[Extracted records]
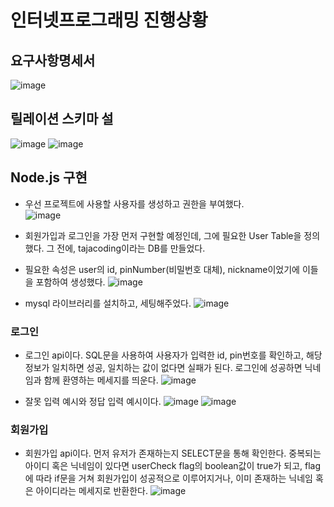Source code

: # 인터넷프로그래밍 진행상황
## 요구사항명세서
![image](https://github.com/ChaeDoll/TIL/assets/108540812/b90e9064-bb77-4c47-aac9-fc58c13f3f90)

## 릴레이션 스키마 설
![image](https://github.com/ChaeDoll/TIL/assets/108540812/179f07cc-d2cf-4852-a8f7-d678963d11d5)
![image](https://github.com/ChaeDoll/TIL/assets/108540812/438a684a-e413-483d-aaf3-26904bfb5b5f)

## Node.js 구현
- 우선 프로젝트에 사용할 사용자를 생성하고 권한을 부여했다.  
![image](https://github.com/ChaeDoll/TIL/assets/108540812/5525475b-8b18-4b79-88f1-da282bf944f8)

- 회원가입과 로그인을 가장 먼저 구현할 예정인데, 그에 필요한 User Table을 정의했다. 그 전에, tajacoding이라는 DB를 만들었다.
- 필요한 속성은 user의 id, pinNumber(비밀번호 대체), nickname이었기에 이들을 포함하여 생성했다.
![image](https://github.com/ChaeDoll/TIL/assets/108540812/42bb5787-af96-49e9-af58-b9acef40e1a6)

- mysql 라이브러리를 설치하고, 세팅해주었다.
![image](https://github.com/ChaeDoll/TIL/assets/108540812/9a523293-e2e8-4f7d-bf09-24871695c2db)

### 로그인
- 로그인 api이다. SQL문을 사용하여 사용자가 입력한 id, pin번호를 확인하고, 해당 정보가 일치하면 성공, 일치하는 값이 없다면 실패가 된다. 로그인에 성공하면 닉네임과 함께 환영하는 메세지를 띄운다.
![image](https://github.com/ChaeDoll/TIL/assets/108540812/77f719d3-e416-4d64-b3d7-470e7568ae17)

- 잘못 입력 예시와 정답 입력 예시이다.
![image](https://github.com/ChaeDoll/TIL/assets/108540812/8b60d6c7-7761-4550-a753-9dea2fbf9ccf)
![image](https://github.com/ChaeDoll/TIL/assets/108540812/2d622973-fa37-43a7-9f27-6330dab5bb59)

### 회원가입
- 회원가입 api이다. 먼저 유저가 존재하는지 SELECT문을 통해 확인한다. 중복되는 아이디 혹은 닉네임이 있다면 userCheck flag의 boolean값이 true가 되고, flag에 따라 if문을 거쳐 회원가입이 성공적으로 이루어지거나, 이미 존재하는 닉네임 혹은 아이디라는 메세지로 반환한다.
![image](https://github.com/ChaeDoll/TIL/assets/108540812/969e15c6-443a-4324-8ffa-bd5e556a2628)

• **Exercise objective**
Your copy of the data should match it exactly, apart from the images, which are omitted.

• **Written answer**
Source code

: # 인터넷프로그래밍 진행상황
## 요구사항명세서
![image](https://github.com/ChaeDoll/TIL/assets/108540812/b90e9064-bb77-4c47-aac9-fc58c13f3f90)

## 릴레이션 스키마 설
![image](https://github.com/ChaeDoll/TIL/assets/108540812/179f07cc-d2cf-4852-a8f7-d678963d11d5)
![image](https://github.com/ChaeDoll/TIL/assets/108540812/438a684a-e413-483d-aaf3-26904bfb5b5f)

## Node.js 구현
- 우선 프로젝트에 사용할 사용자를 생성하고 권한을 부여했다.  
![image](https://github.com/ChaeDoll/TIL/assets/108540812/5525475b-8b18-4b79-88f1-da282bf944f8)

- 회원가입과 로그인을 가장 먼저 구현할 예정인데, 그에 필요한 User Table을 정의했다. 그 전에, tajacoding이라는 DB를 만들었다.
- 필요한 속성은 user의 id, pinNumber(비밀번호 대체), nickname이었기에 이들을 포함하여 생성했다.
![image](https://github.com/ChaeDoll/TIL/assets/108540812/42bb5787-af96-49e9-af58-b9acef40e1a6)

- mysql 라이브러리를 설치하고, 세팅해주었다.
![image](https://github.com/ChaeDoll/TIL/assets/108540812/9a523293-e2e8-4f7d-bf09-24871695c2db)

### 로그인
- 로그인 api이다. SQL문을 사용하여 사용자가 입력한 id, pin번호를 확인하고, 해당 정보가 일치하면 성공, 일치하는 값이 없다면 실패가 된다. 로그인에 성공하면 닉네임과 함께 환영하는 메세지를 띄운다.
![image](https://github.com/ChaeDoll/TIL/assets/108540812/77f719d3-e416-4d64-b3d7-470e7568ae17)

- 잘못 입력 예시와 정답 입력 예시이다.
![image](https://github.com/ChaeDoll/TIL/assets/108540812/8b60d6c7-7761-4550-a753-9dea2fbf9ccf)
![image](https://github.com/ChaeDoll/TIL/assets/108540812/2d622973-fa37-43a7-9f27-6330dab5bb59)

### 회원가입
- 회원가입 api이다. 먼저 유저가 존재하는지 SELECT문을 통해 확인한다. 중복되는 아이디 혹은 닉네임이 있다면 userCheck flag의 boolean값이 true가 되고, flag에 따라 if문을 거쳐 회원가입이 성공적으로 이루어지거나, 이미 존재하는 닉네임 혹은 아이디라는 메세지로 반환한다.
![image](https://github.com/ChaeDoll/TIL/assets/108540812/969e15c6-443a-4324-8ffa-bd5e556a2628)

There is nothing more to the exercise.